To that end, Orszag has become intrigued by the work of Mitchell Seltzer, a hospital consultant in central New Jersey. Seltzer has collected large amounts of data from his clients on how various doctors treat patients, and his numbers present a very similar picture to the regional data. Seltzer told me that big-spending doctors typically explain their treatment by insisting they have sicker patients than their colleagues. In response he has made charts breaking down the costs of care into thin diagnostic categories, like “respiratory-system diagnosis with ventilator support, severity: 4,” in order to compare doctors who were treating the same ailment. The charts make the point clearly. Doctors who spent more — on extra tests or high-tech treatments, for instance — didn’t get better results than their more conservative colleagues. In many cases, patients of the aggressive doctors stay sicker longer and die sooner because of the risks that come with invasive care.
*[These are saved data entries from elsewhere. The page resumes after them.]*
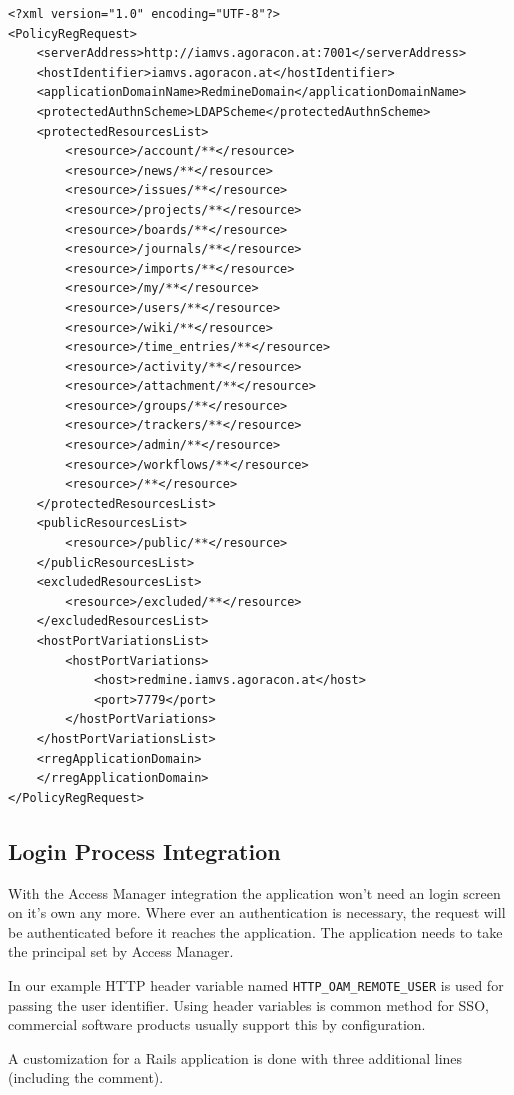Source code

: \documentclass[11pt]{report}
\begin{document}
\begin{Verbatim}[label=Register Application Domain]
<?xml version="1.0" encoding="UTF-8"?>
<PolicyRegRequest>
    <serverAddress>http://iamvs.agoracon.at:7001</serverAddress>
    <hostIdentifier>iamvs.agoracon.at</hostIdentifier>
    <applicationDomainName>RedmineDomain</applicationDomainName>
    <protectedAuthnScheme>LDAPScheme</protectedAuthnScheme>
    <protectedResourcesList>
        <resource>/account/**</resource>
        <resource>/news/**</resource>
        <resource>/issues/**</resource>
        <resource>/projects/**</resource>
        <resource>/boards/**</resource>
        <resource>/journals/**</resource>
        <resource>/imports/**</resource>
        <resource>/my/**</resource>
        <resource>/users/**</resource>
        <resource>/wiki/**</resource>
        <resource>/time_entries/**</resource>
        <resource>/activity/**</resource>
        <resource>/attachment/**</resource>
        <resource>/groups/**</resource>
        <resource>/trackers/**</resource>
        <resource>/admin/**</resource>
        <resource>/workflows/**</resource>
        <resource>/**</resource>
    </protectedResourcesList>
    <publicResourcesList>
        <resource>/public/**</resource>
    </publicResourcesList>
    <excludedResourcesList>
        <resource>/excluded/**</resource>
    </excludedResourcesList>
    <hostPortVariationsList>
        <hostPortVariations>
            <host>redmine.iamvs.agoracon.at</host>
            <port>7779</port>
        </hostPortVariations>
    </hostPortVariationsList>
    <rregApplicationDomain>
    </rregApplicationDomain>
</PolicyRegRequest>
\end{Verbatim}


\subsection{Login Process Integration}

With the Access Manager integration the application won't need an login screen
on it's own any more.  Where ever an authentication is necessary, the request
will be authenticated before it reaches the application.  The application needs
to take the principal set by Access Manager.

In our example HTTP header variable named \verb|HTTP_OAM_REMOTE_USER| is used
for passing the user identifier.  Using header variables is common method for
SSO, commercial software products usually support this by configuration.

A customization for a Rails application is done with three additional lines
(including the comment).
\end{document}
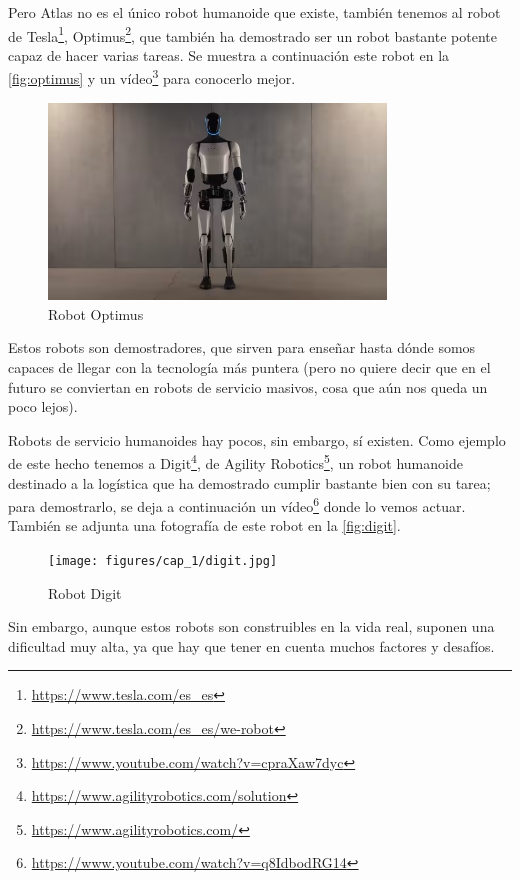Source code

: Pero Atlas no es el único robot humanoide que existe, también tenemos al robot de Tesla\footnote{\url{https://www.tesla.com/es_es}}, Optimus\footnote{\url{https://www.tesla.com/es_es/we-robot}}, que también ha demostrado ser un robot bastante potente capaz de hacer varias tareas. Se muestra a continuación este robot en la \autoref{fig:optimus} y un vídeo\footnote{\url{https://www.youtube.com/watch?v=cpraXaw7dyc}} para conocerlo mejor.  

\begin{figure}[H]
    \centering
    \includegraphics[width=0.8\textwidth]{figures/cap_1/optimus.jpg}
    \caption{Robot Optimus}
    \label{fig:optimus}
\end{figure}

Estos robots son demostradores, que sirven para enseñar hasta dónde somos capaces de llegar con la tecnología más puntera (pero no quiere decir que en el futuro se conviertan en robots de servicio masivos, cosa que aún nos queda un poco lejos).

Robots de servicio humanoides hay pocos, sin embargo, sí existen. Como ejemplo de este hecho tenemos a Digit\footnote{\url{https://www.agilityrobotics.com/solution}}, de Agility Robotics\footnote{\url{https://www.agilityrobotics.com/}}, un robot humanoide destinado a la logística que ha demostrado cumplir bastante bien con su tarea; para demostrarlo, se deja a continuación un vídeo\footnote{\url{https://www.youtube.com/watch?v=q8IdbodRG14}} donde lo vemos actuar. También se adjunta una fotografía de este robot en la \autoref{fig:digit}.

\begin{figure}[H]
    \centering
    \texttt{[image: figures/cap\_1/digit.jpg]}
    \caption{Robot Digit}
    \label{fig:digit}
\end{figure}

Sin embargo, aunque estos robots son construibles en la vida real, suponen una dificultad muy alta, ya que hay que tener en cuenta muchos factores y desafíos.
Perhaps the doctors who ordered the high-tech treatments, when questioned about their efficacy, would have responded as my surgeon did to a similar question about the surgery she recommended (and would make thousands of dollars from): The studies are easy to find, just use Google. (There were no studies.)

It’s like the RAND study: Defenders of doctors will say that some of them didn’t know what they were doing but the rest did. But that’s the most doctor-friendly interpretation. A more realistic interpretation is that a large fraction of the profession doesn’t care much about evidence. In everyday life, evidence is called feedback. If you are driving and you don’t pay attention to and fix small deviations from the middle of the road, eventually you crash. You don’t need a double-blind clinical trial not to crash your car — a lesson the average doctor, the average medical school professor, and the average Evidence-Based-Medicine advocate haven’t learned.